**PROBLEM TO WORK ON:** Each line of the data below holding the word "loaded" must be copied.

-- INPUT DATA follows --

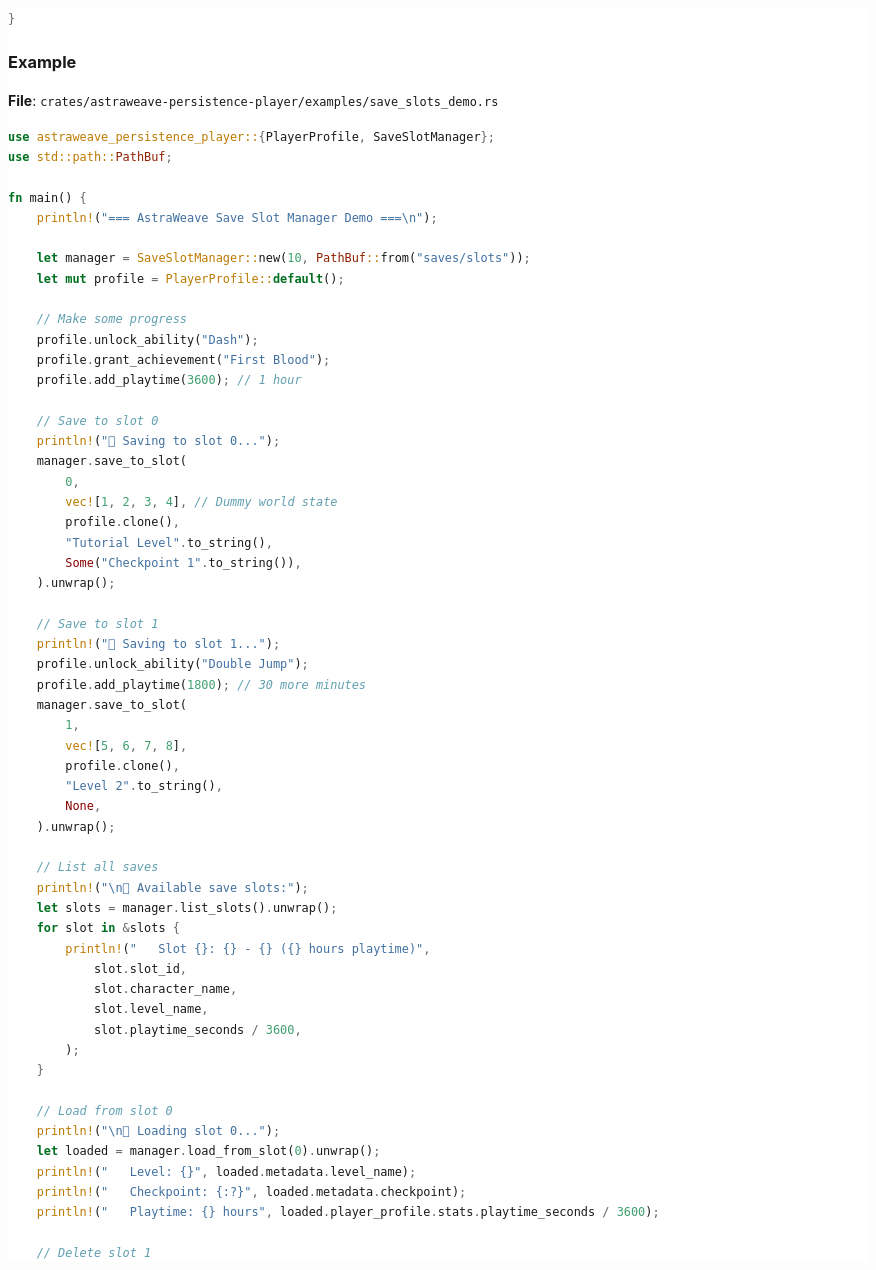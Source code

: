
 ```rust
}
```

### Example

**File**: `crates/astraweave-persistence-player/examples/save_slots_demo.rs`

```rust
use astraweave_persistence_player::{PlayerProfile, SaveSlotManager};
use std::path::PathBuf;

fn main() {
    println!("=== AstraWeave Save Slot Manager Demo ===\n");
    
    let manager = SaveSlotManager::new(10, PathBuf::from("saves/slots"));
    let mut profile = PlayerProfile::default();
    
    // Make some progress
    profile.unlock_ability("Dash");
    profile.grant_achievement("First Blood");
    profile.add_playtime(3600); // 1 hour
    
    // Save to slot 0
    println!("💾 Saving to slot 0...");
    manager.save_to_slot(
        0,
        vec![1, 2, 3, 4], // Dummy world state
        profile.clone(),
        "Tutorial Level".to_string(),
        Some("Checkpoint 1".to_string()),
    ).unwrap();
    
    // Save to slot 1
    println!("💾 Saving to slot 1...");
    profile.unlock_ability("Double Jump");
    profile.add_playtime(1800); // 30 more minutes
    manager.save_to_slot(
        1,
        vec![5, 6, 7, 8],
        profile.clone(),
        "Level 2".to_string(),
        None,
    ).unwrap();
    
    // List all saves
    println!("\n📂 Available save slots:");
    let slots = manager.list_slots().unwrap();
    for slot in &slots {
        println!("   Slot {}: {} - {} ({} hours playtime)",
            slot.slot_id,
            slot.character_name,
            slot.level_name,
            slot.playtime_seconds / 3600,
        );
    }
    
    // Load from slot 0
    println!("\n📂 Loading slot 0...");
    let loaded = manager.load_from_slot(0).unwrap();
    println!("   Level: {}", loaded.metadata.level_name);
    println!("   Checkpoint: {:?}", loaded.metadata.checkpoint);
    println!("   Playtime: {} hours", loaded.player_profile.stats.playtime_seconds / 3600);
    
    // Delete slot 1
```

-- INPUT DATA concluded --

**ANSWER TO THIS EXERCISE:**
    let loaded = manager.load_from_slot(0).unwrap();
    println!("   Level: {}", loaded.metadata.level_name);
    println!("   Checkpoint: {:?}", loaded.metadata.checkpoint);
    println!("   Playtime: {} hours", loaded.player_profile.stats.playtime_seconds / 3600);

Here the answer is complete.